Mindfulness meditation may — or may not — contribute to increased productivity, less anxiety, and greater ability to deal with stress In the workplace. There are so many variables, mainly, the person actually doing it. It’s certainly not a “one size fits all” process, and one person’s breakthrough episode may be another’s traumatic experience. (“How was that for you?” I once asked a young woman inmate in a Mexican jail where I’d been facilitating meditation. “Terrible. It brought up all my painful memories,” she replied. It’s not for everyone.)

I wrote the following for a Buddhist magazine some years ago, and it seems to speak to the more extravagant claims made for mindfulness meditation. I encourage everybody to try “just sitting” sometime, but with the attitude of, “this is an adventure.” Nothing more.

Two elderly monks are sitting side by side. One is mending his robe.

“Tell me,” Dongshan asks, “How do you sew?”

“One stitch at a time,” says Shenshan.

“What!” exclaims Dongshan. “After all these years of practice, that’s all you can say?”

“Well yes. How do you sew?”

“As though flames are shooting out of my head!” replies Dongshan.

“Oh yes,” says Shenshan, “I used to have that problem, too.”

OK, I made up Shenshan’s last response. The rest is (roughly) from Master Dogen, founder of the Soto Zen school of Buddhism, Japan circa 1200 AD. My heart goes out to old one-stitch-at-a-time Shenshan, playing the role of Spiritual Wuss to Dongshan’s Spiritual Warrior. The story, as I’ve heard it, is intended to say something about meditation: you could sit there just breathing, but (if you’re going to take this practice seriously!) you should work on Inhaling and Exhaling the Universe with Every Breath.

Dogen Zenji (Unknown artist, public domain).
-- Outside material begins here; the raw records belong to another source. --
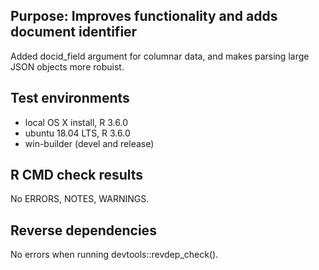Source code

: ## Purpose: Improves functionality and adds document identifier

Added docid_field argument for columnar data, and makes parsing large JSON objects more robuist.

## Test environments

* local OS X install, R 3.6.0
* ubuntu 18.04 LTS, R 3.6.0
* win-builder (devel and release)

## R CMD check results

No ERRORS, NOTES, WARNINGS.

## Reverse dependencies

No errors when running devtools::revdep_check().
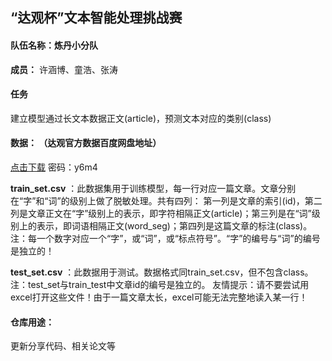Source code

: ## “达观杯”文本智能处理挑战赛

#### 队伍名称：炼丹小分队

**成员：** 许涵博、童浩、张涛

#### 任务

建立模型通过长文本数据正文(article)，预测文本对应的类别(class)

#### **数据：** （达观官方数据百度网盘地址）

[点击下载](https://pan.baidu.com/s/13IMDPMz0rf8kM1JAea53uQ)   密码：y6m4

**train_set.csv** ：此数据集用于训练模型，每一行对应一篇文章。文章分别在“字”和“词”的级别上做了脱敏处理。共有四列： 第一列是文章的索引(id)，第二列是文章正文在“字”级别上的表示，即字符相隔正文(article)；第三列是在“词”级别上的表示，即词语相隔正文(word_seg)；第四列是这篇文章的标注(class)。 注：每一个数字对应一个“字”，或“词”，或“标点符号”。“字”的编号与“词”的编号是独立的！ 

**test_set.csv** ：此数据用于测试。数据格式同train_set.csv，但不包含class。 注：test_set与train_test中文章id的编号是独立的。 友情提示：请不要尝试用excel打开这些文件！由于一篇文章太长，excel可能无法完整地读入某一行！ 

#### 仓库用途：

更新分享代码、相关论文等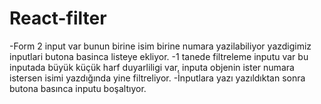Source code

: # React-filter
-Form 2 input var bunun birine isim birine numara yazilabiliyor
yazdigimiz inputlari butona basinca listeye ekliyor.
-1 tanede filtreleme inputu var bu inputada büyük küçük harf duyarliligi var,
inputa objenin ister numara istersen isimi yazdığında yine filtreliyor.
-İnputlara yazı yazıldıktan sonra butona basınca inputu boşaltıyor.
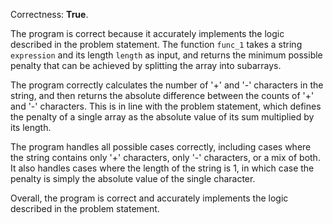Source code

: Correctness: **True**.

The program is correct because it accurately implements the logic described in the problem statement. The function `func_1` takes a string `expression` and its length `length` as input, and returns the minimum possible penalty that can be achieved by splitting the array into subarrays.

The program correctly calculates the number of '+' and '-' characters in the string, and then returns the absolute difference between the counts of '+' and '-' characters. This is in line with the problem statement, which defines the penalty of a single array as the absolute value of its sum multiplied by its length.

The program handles all possible cases correctly, including cases where the string contains only '+' characters, only '-' characters, or a mix of both. It also handles cases where the length of the string is 1, in which case the penalty is simply the absolute value of the single character.

Overall, the program is correct and accurately implements the logic described in the problem statement.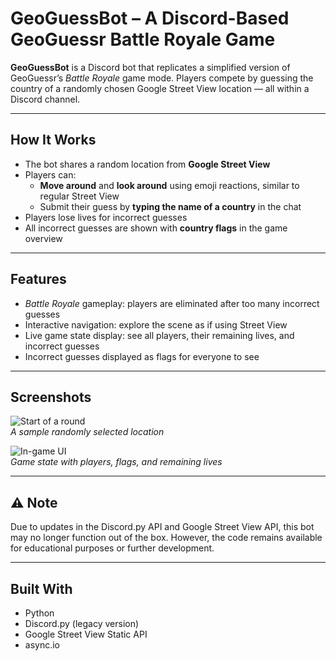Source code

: # GeoGuessBot – A Discord-Based GeoGuessr Battle Royale Game

**GeoGuessBot** is a Discord bot that replicates a simplified version of GeoGuessr’s *Battle Royale* game mode. Players compete by guessing the country of a randomly chosen Google Street View location — all within a Discord channel.

---

## How It Works

- The bot shares a random location from **Google Street View**
- Players can:
  - **Move around** and **look around** using emoji reactions, similar to regular Street View
  - Submit their guess by **typing the name of a country** in the chat
- Players lose lives for incorrect guesses
- All incorrect guesses are shown with **country flags** in the game overview

---

## Features

- *Battle Royale* gameplay: players are eliminated after too many incorrect guesses  
- Interactive navigation: explore the scene as if using Street View  
- Live game state display: see all players, their remaining lives, and incorrect guesses  
- Incorrect guesses displayed as flags for everyone to see

---

## Screenshots

![Start of a round](./screenshots/start.png)  
*A sample randomly selected location*

![In-game UI](./screenshots/game-ui.png)  
*Game state with players, flags, and remaining lives*

---

## ⚠️ Note

Due to updates in the Discord.py API and Google Street View API, this bot may no longer function out of the box. However, the code remains available for educational purposes or further development.

---

## Built With

- Python  
- Discord.py (legacy version)  
- Google Street View Static API   
- async.io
I don’t do “serious” meditation very well. It’s not that I don’t admire the dedication and steadfastness of the spiritual warriors I’ve encountered over the years. While I’m sitting seiza-style on my little bench, knees tucked comfortably under me, they’re implacable rocks of dedication in “full-lotus” posture. They’ll be toughing out an intense three-month “practice period” while I’m hanging out at the one-day quickie retreat. “It’s not about easy,” they say, adding, “You get out of it what you put into it.” This is their chosen path, and their commitment is inspiring, like a figure skater arriving at the rink at 5 a.m. every morning for three hours of practice.

For me, though, and after decades of being a wannabe warrior (I never did master the full-lotus), I consider myself more of a spiritual wuss. I’m comfortable with my “meditation-lite” approach, avoiding the hard-core spiritual Olympics advocated by many teachers. I’m fine with meditating or not, long sits or short, on bench, chair or floor. Or walking the boardwalk at midnight.

What changed for me, about 15 years ago, was the start of a gradual realization that this is good as it gets. Having heard, many times, “You’re enlightened as you are: all you have to do is to realize it,” I spent decades — I’m that old — trying to realize whatever “it” was. Until it slowly dawned on my stubborn system that there really was nothing to realize, that there’s just this. Right now: my keyboard responding magically to my fingers, rich Peruvian coffee, Lenny Cohen singing Blue Raincoat in the background (“…and when she got home/She was nobody’s wife…”), this old wool sweater that I probably should have tossed years ago, trees brushed by the wind outside in the gazebo plaza. Nothing extra.

And while I suppose I could spend the rest of my life striving for “deeper” and/or “higher” experiences, it’s so much easier (for a wuss) to notice what I actually do have. As long as I’m struggling and straining for something else, for things to be different, I’m missing the obvious. In front of my nose.